(The following is a guest post by Jake who runs NerdWallet, a a website that helps educate consumers about credit and find money-saving deals on credit cards. Enjoy and comment!)
With April 15th looming, tax strategies are on the minds of many Americans. I recently had the chance to chat with Dominique Molina, co-founder of Certified Tax Coach regarding tips and advice the average person on the street can implement to make sure their family’s tax strategies are as strong as possible. Here’s a quick rundown on what she had to say.
Corporate structure:
Personally, I don’t know why any couple wouldn’t have some sort of small business with all of the potential tax benefits, but that’s another article entirely. Molina points out however, that certain expenses are deductible under some business formats, but not others. For example, health care expenses account for a large portion of many business budgets, but fringe benefits are not deductible within an s-corp for its owners. So it pays to look around and see which business entity leaves you keeping more of your own cash at the end of the tax year.
Social security tax credit:
There’s currently a credit allowing a two percent reduction in withholding that applies to both business owners and employees. And it’s applicable on incomes up to $106,800. So if you have the capacity to earn more this year, it can be worth it to take advantage of the additional savings, according to Molina.
Waiting until the filing deadline to think about tax strategies is a mistake:
While what’s done is done as far as your spending for 2010 is concerned, Dominique stresses that planning ahead and taking a more analytical approach with your family’s tax plan is a smarter move. At this time of year says Molina, one of the only tax strategies left for folks to use is a last-minute retirement contribution. Be warned however, that this can come back to haunt you later on if you haven’t planned ahead. Molina calls the popular end-of-the-year retirement fund strategy used by many tax pros as an easy way to appease customers with a ticking tax time bombâ. Why? Because you’re trading a lower tax bill now for a higher rate years later when you have a higher income and tax rates increase. Additionally, she says, these retirement accounts often have inflexible withdrawal parameters.

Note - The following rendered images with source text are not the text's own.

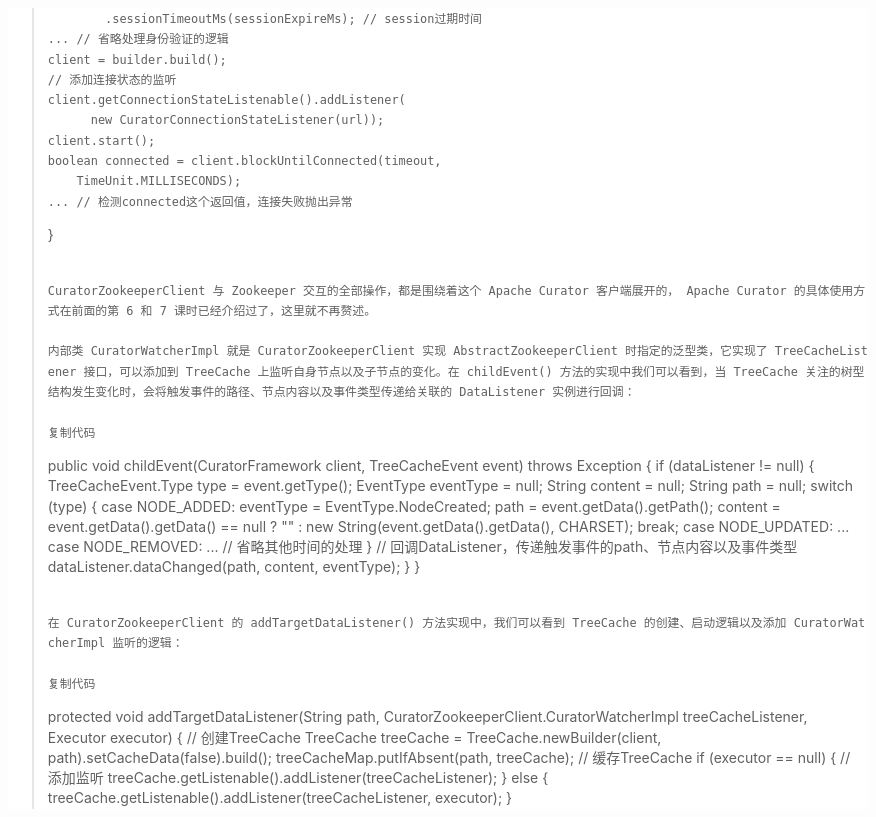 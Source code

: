 >             .sessionTimeoutMs(sessionExpireMs); // session过期时间
>     ... // 省略处理身份验证的逻辑
>     client = builder.build();
>     // 添加连接状态的监听
>     client.getConnectionStateListenable().addListener(
>           new CuratorConnectionStateListener(url));
>     client.start();
>     boolean connected = client.blockUntilConnected(timeout, 
>         TimeUnit.MILLISECONDS);
>     ... // 检测connected这个返回值，连接失败抛出异常
> }
> ```
>
> CuratorZookeeperClient 与 Zookeeper 交互的全部操作，都是围绕着这个 Apache Curator 客户端展开的， Apache Curator 的具体使用方式在前面的第 6 和 7 课时已经介绍过了，这里就不再赘述。
>
> 内部类 CuratorWatcherImpl 就是 CuratorZookeeperClient 实现 AbstractZookeeperClient 时指定的泛型类，它实现了 TreeCacheListener 接口，可以添加到 TreeCache 上监听自身节点以及子节点的变化。在 childEvent() 方法的实现中我们可以看到，当 TreeCache 关注的树型结构发生变化时，会将触发事件的路径、节点内容以及事件类型传递给关联的 DataListener 实例进行回调：
>
> 复制代码
>
> ```
> public void childEvent(CuratorFramework client, TreeCacheEvent event) throws Exception {
>     if (dataListener != null) {
>         TreeCacheEvent.Type type = event.getType();
>         EventType eventType = null;
>         String content = null;
>         String path = null;
>         switch (type) {
>             case NODE_ADDED:
>                 eventType = EventType.NodeCreated;
>                 path = event.getData().getPath();
>                 content = event.getData().getData() == null ? "" : new String(event.getData().getData(), CHARSET);
>                 break;
>             case NODE_UPDATED:
>                 ...
>             case NODE_REMOVED:
>                 ...
>             // 省略其他时间的处理
>         }
>         // 回调DataListener，传递触发事件的path、节点内容以及事件类型
>         dataListener.dataChanged(path, content, eventType);
>     }
> }
> ```
>
> 在 CuratorZookeeperClient 的 addTargetDataListener() 方法实现中，我们可以看到 TreeCache 的创建、启动逻辑以及添加 CuratorWatcherImpl 监听的逻辑：
>
> 复制代码
>
> ```
> protected void addTargetDataListener(String path, CuratorZookeeperClient.CuratorWatcherImpl treeCacheListener, Executor executor) {
>     // 创建TreeCache
>     TreeCache treeCache = TreeCache.newBuilder(client, path).setCacheData(false).build();
>     treeCacheMap.putIfAbsent(path, treeCache); // 缓存TreeCache
>     if (executor == null) { // 添加监听
>         treeCache.getListenable().addListener(treeCacheListener);
>     } else {
>         treeCache.getListenable().addListener(treeCacheListener, executor);
>     }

Be careful about using the delayed tax option on last year’s Roth conversions:
For 2010, the earning limits for converting cash into the popular Roth IRA accounts was increased. But you have to pay taxes on the amount you convert before you can put it in the account to grow tax free. To sweeten the pot, taxpayers were offered an automatically delayed payment option to handle that upfront tax payment in a split between their 2011 and 2012 tax filings. If you don’t opt out of that automatic delay says Molina, you lose the ability to pay at the lower 2010 tax rate, provided you’re confident that your tax rate will go up in the next two years. So if you have extensive losses for 2010, or are pretty sure your earning level will be rising drastically in the next two years, then you may want to seriously consider paying that tax bill now to save money.
Tax strategies play an important part in your family’s wealth-building plan. Put these ones to use if they fit your situation, and sit down with a proactive tax pro to determine the best plan for this year as well as long term.